高知大学、馬路村農業協同組合、高知工科大学

研究概要

【背景】
 古来よりユズは血行の促進や関節痛の軽減など、健康に寄与する食品として親しまれてきたが、ユズ成分の健康効果に対する科学的根拠となる研究は少ない。高知大学医学部と馬路村農業協同組合は共同研究を行い、ユズ種子油の塗布では、「抗アレルギー性皮膚炎外用薬」、経口摂取では、「抗酸化剤」で特許を取得し、新たにユズ成分による「体重増加抑制剤」で特許を出願した。このように、ユズ成分は様々な機能性を有している。
【目的・成果】
 本研究では、ユズを健康に貢献する素材として捉え、その機能性を科学的に検証し、最終的には高知県発の健康領域新産業創出を目指す。成果としては、①ユズ生産農家に対する経済的効果、②県内産業への波及効果(新健康産業の構築)、③県民の健康維持に貢献、④雇用創出、⑤研究開発人材育成などが期待できる。
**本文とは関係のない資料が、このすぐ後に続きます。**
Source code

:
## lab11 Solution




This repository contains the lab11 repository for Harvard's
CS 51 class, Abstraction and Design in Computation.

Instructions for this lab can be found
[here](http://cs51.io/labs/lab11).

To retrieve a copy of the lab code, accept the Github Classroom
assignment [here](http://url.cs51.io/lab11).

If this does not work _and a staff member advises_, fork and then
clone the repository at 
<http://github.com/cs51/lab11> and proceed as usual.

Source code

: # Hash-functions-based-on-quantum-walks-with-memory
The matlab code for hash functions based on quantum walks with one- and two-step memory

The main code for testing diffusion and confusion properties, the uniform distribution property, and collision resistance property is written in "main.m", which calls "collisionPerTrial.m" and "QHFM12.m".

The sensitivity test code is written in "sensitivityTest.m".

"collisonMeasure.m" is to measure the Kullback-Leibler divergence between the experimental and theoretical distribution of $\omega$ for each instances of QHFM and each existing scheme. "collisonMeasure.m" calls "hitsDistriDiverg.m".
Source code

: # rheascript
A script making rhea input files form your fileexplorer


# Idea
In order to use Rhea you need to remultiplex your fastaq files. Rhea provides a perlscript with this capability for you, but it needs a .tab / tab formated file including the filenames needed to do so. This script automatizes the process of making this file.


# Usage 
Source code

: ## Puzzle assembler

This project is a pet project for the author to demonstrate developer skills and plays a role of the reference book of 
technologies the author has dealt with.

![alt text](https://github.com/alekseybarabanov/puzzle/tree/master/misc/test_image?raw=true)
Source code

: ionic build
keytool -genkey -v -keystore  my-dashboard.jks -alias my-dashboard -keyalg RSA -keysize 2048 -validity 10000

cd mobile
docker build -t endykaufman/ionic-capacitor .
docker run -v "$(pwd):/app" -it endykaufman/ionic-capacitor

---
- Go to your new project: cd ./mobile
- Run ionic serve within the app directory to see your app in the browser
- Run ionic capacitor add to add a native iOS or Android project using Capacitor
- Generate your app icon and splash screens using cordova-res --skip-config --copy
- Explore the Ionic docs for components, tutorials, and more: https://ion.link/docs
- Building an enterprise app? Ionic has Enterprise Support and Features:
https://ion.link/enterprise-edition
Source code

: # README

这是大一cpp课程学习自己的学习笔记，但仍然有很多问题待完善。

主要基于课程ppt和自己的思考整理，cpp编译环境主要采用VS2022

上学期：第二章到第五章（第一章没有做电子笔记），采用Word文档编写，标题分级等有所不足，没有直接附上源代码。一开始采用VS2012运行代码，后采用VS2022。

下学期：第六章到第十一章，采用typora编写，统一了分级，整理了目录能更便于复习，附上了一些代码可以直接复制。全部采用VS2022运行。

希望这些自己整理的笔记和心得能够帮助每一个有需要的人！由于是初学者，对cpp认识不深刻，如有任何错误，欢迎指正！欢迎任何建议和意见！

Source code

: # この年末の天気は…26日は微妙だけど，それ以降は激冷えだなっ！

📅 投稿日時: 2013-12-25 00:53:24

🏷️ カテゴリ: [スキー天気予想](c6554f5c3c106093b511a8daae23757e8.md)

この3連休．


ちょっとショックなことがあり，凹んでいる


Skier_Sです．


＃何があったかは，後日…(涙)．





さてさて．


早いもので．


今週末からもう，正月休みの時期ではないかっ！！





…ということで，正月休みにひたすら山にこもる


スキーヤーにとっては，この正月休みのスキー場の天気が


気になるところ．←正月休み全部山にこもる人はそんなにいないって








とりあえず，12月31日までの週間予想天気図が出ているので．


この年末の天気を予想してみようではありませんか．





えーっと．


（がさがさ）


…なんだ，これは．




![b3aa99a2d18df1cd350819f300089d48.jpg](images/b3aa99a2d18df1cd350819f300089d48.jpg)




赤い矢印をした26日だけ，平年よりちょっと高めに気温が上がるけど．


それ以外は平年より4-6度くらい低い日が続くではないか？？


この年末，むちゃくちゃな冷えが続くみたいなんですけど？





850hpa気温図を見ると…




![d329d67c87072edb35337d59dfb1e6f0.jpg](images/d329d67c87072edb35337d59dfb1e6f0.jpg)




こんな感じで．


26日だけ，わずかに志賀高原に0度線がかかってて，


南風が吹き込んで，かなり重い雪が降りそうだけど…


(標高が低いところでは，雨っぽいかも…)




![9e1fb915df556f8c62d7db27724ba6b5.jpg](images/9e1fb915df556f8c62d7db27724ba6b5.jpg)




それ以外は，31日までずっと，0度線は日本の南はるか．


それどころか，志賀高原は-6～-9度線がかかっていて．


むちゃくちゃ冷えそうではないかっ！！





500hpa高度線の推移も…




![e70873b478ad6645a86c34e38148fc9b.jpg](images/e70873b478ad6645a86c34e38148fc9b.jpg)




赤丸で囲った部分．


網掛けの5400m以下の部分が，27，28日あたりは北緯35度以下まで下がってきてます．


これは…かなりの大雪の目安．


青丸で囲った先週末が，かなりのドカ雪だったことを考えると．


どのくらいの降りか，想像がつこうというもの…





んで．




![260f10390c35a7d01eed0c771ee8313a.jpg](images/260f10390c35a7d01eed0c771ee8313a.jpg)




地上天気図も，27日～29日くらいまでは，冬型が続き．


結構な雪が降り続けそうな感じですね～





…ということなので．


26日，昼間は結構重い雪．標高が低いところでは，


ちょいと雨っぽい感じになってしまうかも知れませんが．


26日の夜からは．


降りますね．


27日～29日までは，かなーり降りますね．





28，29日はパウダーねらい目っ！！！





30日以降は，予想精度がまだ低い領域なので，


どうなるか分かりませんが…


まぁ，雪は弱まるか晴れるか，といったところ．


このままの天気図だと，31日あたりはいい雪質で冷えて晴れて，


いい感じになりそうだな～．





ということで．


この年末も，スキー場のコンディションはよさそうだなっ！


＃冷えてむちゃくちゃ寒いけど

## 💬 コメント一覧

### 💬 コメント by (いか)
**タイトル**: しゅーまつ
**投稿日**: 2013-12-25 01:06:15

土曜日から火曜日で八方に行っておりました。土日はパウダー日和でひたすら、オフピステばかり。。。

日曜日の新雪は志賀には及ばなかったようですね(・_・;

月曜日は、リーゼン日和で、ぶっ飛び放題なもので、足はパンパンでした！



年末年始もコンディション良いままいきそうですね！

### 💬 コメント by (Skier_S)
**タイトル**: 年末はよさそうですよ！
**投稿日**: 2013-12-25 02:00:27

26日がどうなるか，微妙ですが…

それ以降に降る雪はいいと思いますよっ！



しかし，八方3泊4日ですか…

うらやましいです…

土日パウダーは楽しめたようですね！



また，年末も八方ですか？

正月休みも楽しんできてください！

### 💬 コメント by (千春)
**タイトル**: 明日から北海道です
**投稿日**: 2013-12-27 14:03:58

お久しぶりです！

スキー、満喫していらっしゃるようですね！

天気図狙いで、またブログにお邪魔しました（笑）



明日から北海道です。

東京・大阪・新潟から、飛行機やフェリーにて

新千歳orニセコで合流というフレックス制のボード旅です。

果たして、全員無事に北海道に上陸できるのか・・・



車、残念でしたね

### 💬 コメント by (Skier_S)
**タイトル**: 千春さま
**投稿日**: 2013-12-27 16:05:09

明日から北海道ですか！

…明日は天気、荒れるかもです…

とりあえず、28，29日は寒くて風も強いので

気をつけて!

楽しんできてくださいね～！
高知県が掲げる日本一の健康長寿県構想、中山間総合対策、高知県産業振興計画などの政策にも合致している。将来的には、医薬品原料として県外企業との連携も視野に入れている。
【内容】
 ユズ成分が有する機能性を検証することで、新たな付加価値が生じ、他の産地と比べ高知県産ユズの商品価値の向上に繋がる。また、主要な特許は取得済みである。長年の研究でエビデンスの熟度も高く、根拠に基づく健康づくり(Evidence Based Health-promotion:EBH)に寄与できる。画期的な機能性食品が開発できれば、EBH商品として人々の健康維持に寄与し、漸増を続ける医療費の抑制効果も期待できる。